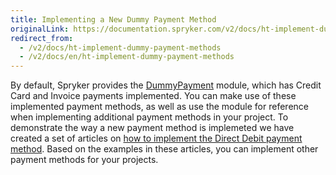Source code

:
 ```yaml
---
title: Implementing a New Dummy Payment Method
originalLink: https://documentation.spryker.com/v2/docs/ht-implement-dummy-payment-methods
redirect_from:
  - /v2/docs/ht-implement-dummy-payment-methods
  - /v2/docs/en/ht-implement-dummy-payment-methods
---
```


By default, Spryker provides the [DummyPayment](https://github.com/spryker/dummy-payment) module, which has Credit Card and Invoice payments implemented. You can make use of these implemented payment methods, as well as use the module for reference when implementing additional payment methods in your project. 
To demonstrate the way a new payment method is implemeted we have created a set of articles on [how to implement the Direct Debit payment method](https://documentation.spryker.com/v2/docs/ht-implement-dd ). Based on the examples in these articles, you can implement other payment methods for your projects.
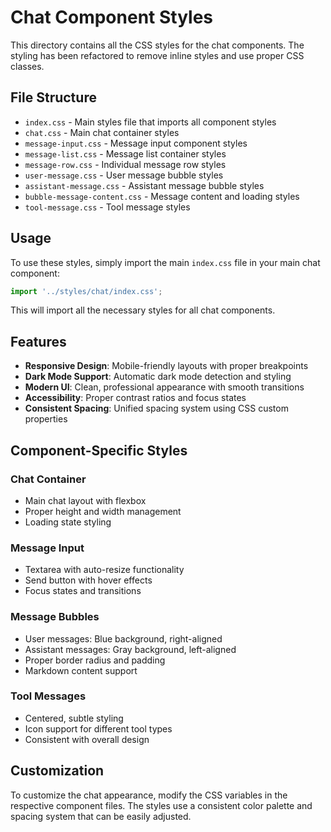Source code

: # Chat Component Styles

This directory contains all the CSS styles for the chat components. The styling has been refactored to remove inline styles and use proper CSS classes.

## File Structure

- `index.css` - Main styles file that imports all component styles
- `chat.css` - Main chat container styles
- `message-input.css` - Message input component styles
- `message-list.css` - Message list container styles
- `message-row.css` - Individual message row styles
- `user-message.css` - User message bubble styles
- `assistant-message.css` - Assistant message bubble styles
- `bubble-message-content.css` - Message content and loading styles
- `tool-message.css` - Tool message styles

## Usage

To use these styles, simply import the main `index.css` file in your main chat component:

```jsx
import '../styles/chat/index.css';
```

This will import all the necessary styles for all chat components.

## Features

- **Responsive Design**: Mobile-friendly layouts with proper breakpoints
- **Dark Mode Support**: Automatic dark mode detection and styling
- **Modern UI**: Clean, professional appearance with smooth transitions
- **Accessibility**: Proper contrast ratios and focus states
- **Consistent Spacing**: Unified spacing system using CSS custom properties

## Component-Specific Styles

### Chat Container
- Main chat layout with flexbox
- Proper height and width management
- Loading state styling

### Message Input
- Textarea with auto-resize functionality
- Send button with hover effects
- Focus states and transitions

### Message Bubbles
- User messages: Blue background, right-aligned
- Assistant messages: Gray background, left-aligned
- Proper border radius and padding
- Markdown content support

### Tool Messages
- Centered, subtle styling
- Icon support for different tool types
- Consistent with overall design

## Customization

To customize the chat appearance, modify the CSS variables in the respective component files. The styles use a consistent color palette and spacing system that can be easily adjusted.
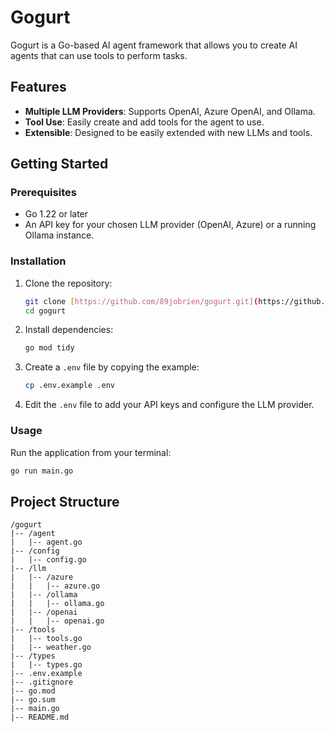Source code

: 
# Gogurt

Gogurt is a Go-based AI agent framework that allows you to create AI agents that can use tools to perform tasks.

## Features

-   **Multiple LLM Providers**: Supports OpenAI, Azure OpenAI, and Ollama.
-   **Tool Use**: Easily create and add tools for the agent to use.
-   **Extensible**: Designed to be easily extended with new LLMs and tools.

## Getting Started

### Prerequisites

-   Go 1.22 or later
-   An API key for your chosen LLM provider (OpenAI, Azure) or a running Ollama instance.

### Installation

1.  Clone the repository:
    ```bash
    git clone [https://github.com/89jobrien/gogurt.git](https://github.com/89jobrien/gogurt.git)
    cd gogurt
    ```

2.  Install dependencies:
    ```bash
    go mod tidy
    ```

3.  Create a `.env` file by copying the example:
    ```bash
    cp .env.example .env
    ```

4.  Edit the `.env` file to add your API keys and configure the LLM provider.

### Usage

Run the application from your terminal:

```bash
go run main.go
```

## Project Structure

```ascii
/gogurt
|-- /agent
|   |-- agent.go
|-- /config
|   |-- config.go
|-- /llm
|   |-- /azure
|   |   |-- azure.go
|   |-- /ollama
|   |   |-- ollama.go
|   |-- /openai
|   |   |-- openai.go
|-- /tools
|   |-- tools.go
|   |-- weather.go
|-- /types
|   |-- types.go
|-- .env.example
|-- .gitignore
|-- go.mod
|-- go.sum
|-- main.go
|-- README.md
```
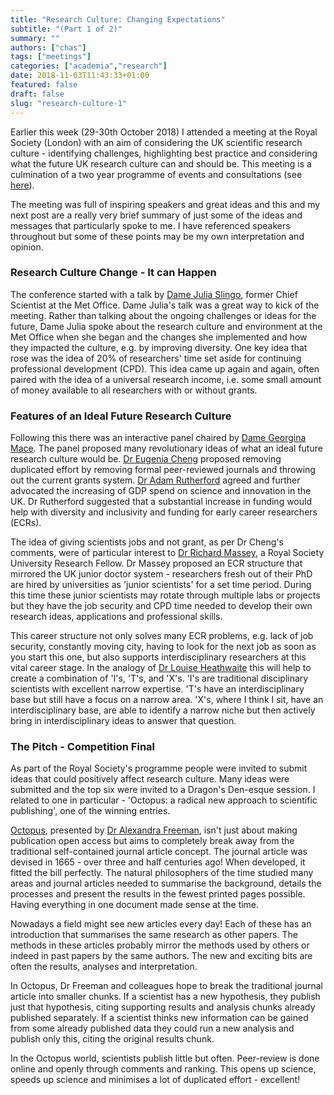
 ```yaml
---
title: "Research Culture: Changing Expectations"
subtitle: "(Part 1 of 2)"
summary: ""
authors: ["chas"]
tags: ["meetings"]
categories: ["academia","research"]
date: 2018-11-03T11:43:33+01:00
featured: false
draft: false
slug: "research-culture-1"
---
```

Earlier this week (29-30th October 2018) I attended a meeting at the Royal Society (London) with an aim of considering the UK scientific research culture - identifying challenges, highlighting best practice and considering what the future UK research culture can and should be. This meeting is a culmination of a two year programme of events and consultations (see <a href="https://royalsociety.org/topics-policy/projects/research-culture/" target="_blank">here</a>).

The meeting was full of inspiring speakers and great ideas and this and my next post are a really very brief summary of just some of the ideas and messages that particularly spoke to me. I have referenced speakers throughout but some of these points may be my own interpretation and opinion.

<!--more-->

### Research Culture Change - It can Happen


The conference started with a talk by <a href="https://en.wikipedia.org/wiki/Julia_Slingo" target="_blank">Dame Julia Slingo</a>, former Chief Scientist at the Met Office. Dame Julia's talk was a great way to kick of the meeting. Rather than talking about the ongoing challenges or ideas for the future, Dame Julia spoke about the research culture and environment at the Met Office when she began and the changes she implemented and how they impacted the culture, e.g. by improving diversity. One key idea that rose was the idea of 20% of researchers' time set aside for continuing professional development (CPD). This idea came up again and again, often paired with the idea of a universal research income, i.e. some small amount of money available to all researchers with or without grants.

### Features of an Ideal Future Research Culture

Following this there was an interactive panel chaired by <a href="https://en.wikipedia.org/wiki/Georgina_Mace" target="_blank">Dame Georgina Mace</a>. The panel proposed many revolutionary ideas of what an ideal future research culture would be. <a href="https://en.wikipedia.org/wiki/Eugenia_Cheng" target="_blank">Dr Eugenia Cheng</a> proposed removing duplicated effort by removing formal peer-reviewed journals and throwing out the current grants system. <a href="https://en.wikipedia.org/wiki/Adam_Rutherford" target="_blank">Dr Adam Rutherford</a> agreed and further advocated the increasing of GDP spend on science and innovation in the UK. Dr Rutherford suggested that a substantial increase in funding would help with diversity and inclusivity and funding for early career researchers (ECRs).

The idea of giving scientists jobs and not grant, as per Dr Cheng's comments, were of particular interest to <a href="https://en.wikipedia.org/wiki/Richard_Massey" target="_blank">Dr Richard Massey</a>, a Royal Society University Research Fellow. Dr Massey proposed an ECR structure that mirrored the UK junior doctor system - researchers fresh out of their PhD are hired by universities as 'junior scientists' for a set time period. During this time these junior scientists may rotate through multiple labs or projects but they have the job security and CPD time needed to develop their own research ideas, applications and professional skills.

This career structure not only solves many ECR problems, e.g. lack of job security, constantly moving city, having to look for the next job as soon as you start this one, but also supports interdisciplinary researchers at this vital career stage. In the analogy of <a href="https://www.lancaster.ac.uk/lec/about-us/people/louise-heathwaite" target="_blank">Dr Louise Heathwaite</a> this will help to create a combination of 'I's, 'T's, and 'X's. 'I's are traditional disciplinary scientists with excellent narrow expertise. 'T's have an interdisciplinary base but still have a focus on a narrow area. 'X's, where I think I sit, have an interdisciplinary base, are able to identify a narrow niche but then actively bring in interdisciplinary ideas to answer that question.

### The Pitch - Competition Final

As part of the Royal Society's programme people were invited to submit ideas that could positively affect research culture. Many ideas were submitted and the top six were invited to a Dragon's Den-esque session. I related to one in particular - 'Octopus: a radical new approach to scientific publishing', one of the winning entries.


<a href="https://sciencepublishing.online/" target="_blank">Octopus</a>, presented by [Dr Alexandra Freeman](https://twitter.com/alex_freeman), isn't just about making publication open access but aims to completely break away from the traditional self-contained journal article concept. The journal article was devised in 1665 - over three and half centuries ago! When developed, it fitted the bill perfectly. The natural philosophers of the time studied many areas and journal articles needed to summarise the background, details the processes and present the results in the fewest printed pages possible. Having everything in one document made sense at the time.

Nowadays a field might see new articles every day! Each of these has an introduction that summarises the same research as other papers. The methods in these articles probably mirror the methods used by others or indeed in past papers by the same authors. The new and exciting bits are often the results, analyses and interpretation.


In Octopus, Dr Freeman and colleagues hope to break the traditional journal article into smaller chunks. If a scientist has a new hypothesis, they publish just that hypothesis, citing supporting results and analysis chunks already published separately. If a scientist thinks new information can be gained from some already published data they could run a new analysis and publish only this, citing the original results chunk.

In the Octopus world, scientists publish little but often. Peer-review is done online and openly through comments and ranking. This opens up science, speeds up science and minimises a lot of duplicated effort - excellent!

○ ○ ○

Try it> From the records above, reproduce exactly the lines from the one with "and loading styles" to the one with "## Customization", both included, and no others.

Result of the exercise>
- `bubble-message-content.css` - Message content and loading styles
- `tool-message.css` - Tool message styles

## Usage

To use these styles, simply import the main `index.css` file in your main chat component:

```jsx
import '../styles/chat/index.css';
```

This will import all the necessary styles for all chat components.

## Features

- **Responsive Design**: Mobile-friendly layouts with proper breakpoints
- **Dark Mode Support**: Automatic dark mode detection and styling
- **Modern UI**: Clean, professional appearance with smooth transitions
- **Accessibility**: Proper contrast ratios and focus states
- **Consistent Spacing**: Unified spacing system using CSS custom properties

## Component-Specific Styles

### Chat Container
- Main chat layout with flexbox
- Proper height and width management
- Loading state styling

### Message Input
- Textarea with auto-resize functionality
- Send button with hover effects
- Focus states and transitions

### Message Bubbles
- User messages: Blue background, right-aligned
- Assistant messages: Gray background, left-aligned
- Proper border radius and padding
- Markdown content support

### Tool Messages
- Centered, subtle styling
- Icon support for different tool types
- Consistent with overall design

## Customization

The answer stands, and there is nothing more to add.